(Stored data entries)

______

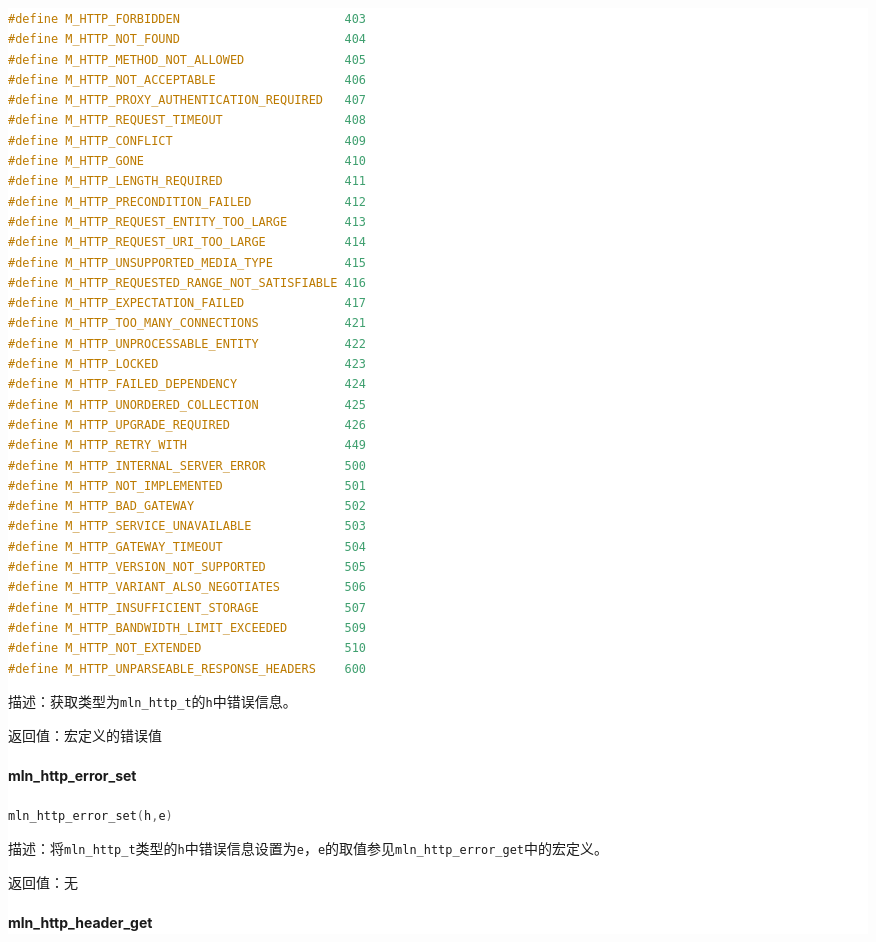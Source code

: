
 ```c
#define M_HTTP_FORBIDDEN                       403
#define M_HTTP_NOT_FOUND                       404
#define M_HTTP_METHOD_NOT_ALLOWED              405
#define M_HTTP_NOT_ACCEPTABLE                  406
#define M_HTTP_PROXY_AUTHENTICATION_REQUIRED   407
#define M_HTTP_REQUEST_TIMEOUT                 408
#define M_HTTP_CONFLICT                        409
#define M_HTTP_GONE                            410
#define M_HTTP_LENGTH_REQUIRED                 411
#define M_HTTP_PRECONDITION_FAILED             412
#define M_HTTP_REQUEST_ENTITY_TOO_LARGE        413
#define M_HTTP_REQUEST_URI_TOO_LARGE           414
#define M_HTTP_UNSUPPORTED_MEDIA_TYPE          415
#define M_HTTP_REQUESTED_RANGE_NOT_SATISFIABLE 416
#define M_HTTP_EXPECTATION_FAILED              417
#define M_HTTP_TOO_MANY_CONNECTIONS            421
#define M_HTTP_UNPROCESSABLE_ENTITY            422
#define M_HTTP_LOCKED                          423
#define M_HTTP_FAILED_DEPENDENCY               424
#define M_HTTP_UNORDERED_COLLECTION            425
#define M_HTTP_UPGRADE_REQUIRED                426
#define M_HTTP_RETRY_WITH                      449
#define M_HTTP_INTERNAL_SERVER_ERROR           500
#define M_HTTP_NOT_IMPLEMENTED                 501
#define M_HTTP_BAD_GATEWAY                     502
#define M_HTTP_SERVICE_UNAVAILABLE             503
#define M_HTTP_GATEWAY_TIMEOUT                 504
#define M_HTTP_VERSION_NOT_SUPPORTED           505
#define M_HTTP_VARIANT_ALSO_NEGOTIATES         506
#define M_HTTP_INSUFFICIENT_STORAGE            507
#define M_HTTP_BANDWIDTH_LIMIT_EXCEEDED        509
#define M_HTTP_NOT_EXTENDED                    510
#define M_HTTP_UNPARSEABLE_RESPONSE_HEADERS    600
```

描述：获取类型为`mln_http_t`的`h`中错误信息。

返回值：宏定义的错误值



#### mln_http_error_set

```c
mln_http_error_set(h,e)
```

描述：将`mln_http_t`类型的`h`中错误信息设置为`e`，`e`的取值参见`mln_http_error_get`中的宏定义。

返回值：无



#### mln_http_header_get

______

• [Work request]: Drop the pictures and set down the data above exactly.

• [Response to the task]:
Source code

:
 ```c
#define M_HTTP_FORBIDDEN                       403
#define M_HTTP_NOT_FOUND                       404
#define M_HTTP_METHOD_NOT_ALLOWED              405
#define M_HTTP_NOT_ACCEPTABLE                  406
#define M_HTTP_PROXY_AUTHENTICATION_REQUIRED   407
#define M_HTTP_REQUEST_TIMEOUT                 408
#define M_HTTP_CONFLICT                        409
#define M_HTTP_GONE                            410
#define M_HTTP_LENGTH_REQUIRED                 411
#define M_HTTP_PRECONDITION_FAILED             412
#define M_HTTP_REQUEST_ENTITY_TOO_LARGE        413
#define M_HTTP_REQUEST_URI_TOO_LARGE           414
#define M_HTTP_UNSUPPORTED_MEDIA_TYPE          415
#define M_HTTP_REQUESTED_RANGE_NOT_SATISFIABLE 416
#define M_HTTP_EXPECTATION_FAILED              417
#define M_HTTP_TOO_MANY_CONNECTIONS            421
#define M_HTTP_UNPROCESSABLE_ENTITY            422
#define M_HTTP_LOCKED                          423
#define M_HTTP_FAILED_DEPENDENCY               424
#define M_HTTP_UNORDERED_COLLECTION            425
#define M_HTTP_UPGRADE_REQUIRED                426
#define M_HTTP_RETRY_WITH                      449
#define M_HTTP_INTERNAL_SERVER_ERROR           500
#define M_HTTP_NOT_IMPLEMENTED                 501
#define M_HTTP_BAD_GATEWAY                     502
#define M_HTTP_SERVICE_UNAVAILABLE             503
#define M_HTTP_GATEWAY_TIMEOUT                 504
#define M_HTTP_VERSION_NOT_SUPPORTED           505
#define M_HTTP_VARIANT_ALSO_NEGOTIATES         506
#define M_HTTP_INSUFFICIENT_STORAGE            507
#define M_HTTP_BANDWIDTH_LIMIT_EXCEEDED        509
#define M_HTTP_NOT_EXTENDED                    510
#define M_HTTP_UNPARSEABLE_RESPONSE_HEADERS    600
```

描述：获取类型为`mln_http_t`的`h`中错误信息。

返回值：宏定义的错误值



#### mln_http_error_set

```c
mln_http_error_set(h,e)
```

描述：将`mln_http_t`类型的`h`中错误信息设置为`e`，`e`的取值参见`mln_http_error_get`中的宏定义。

返回值：无



#### mln_http_header_get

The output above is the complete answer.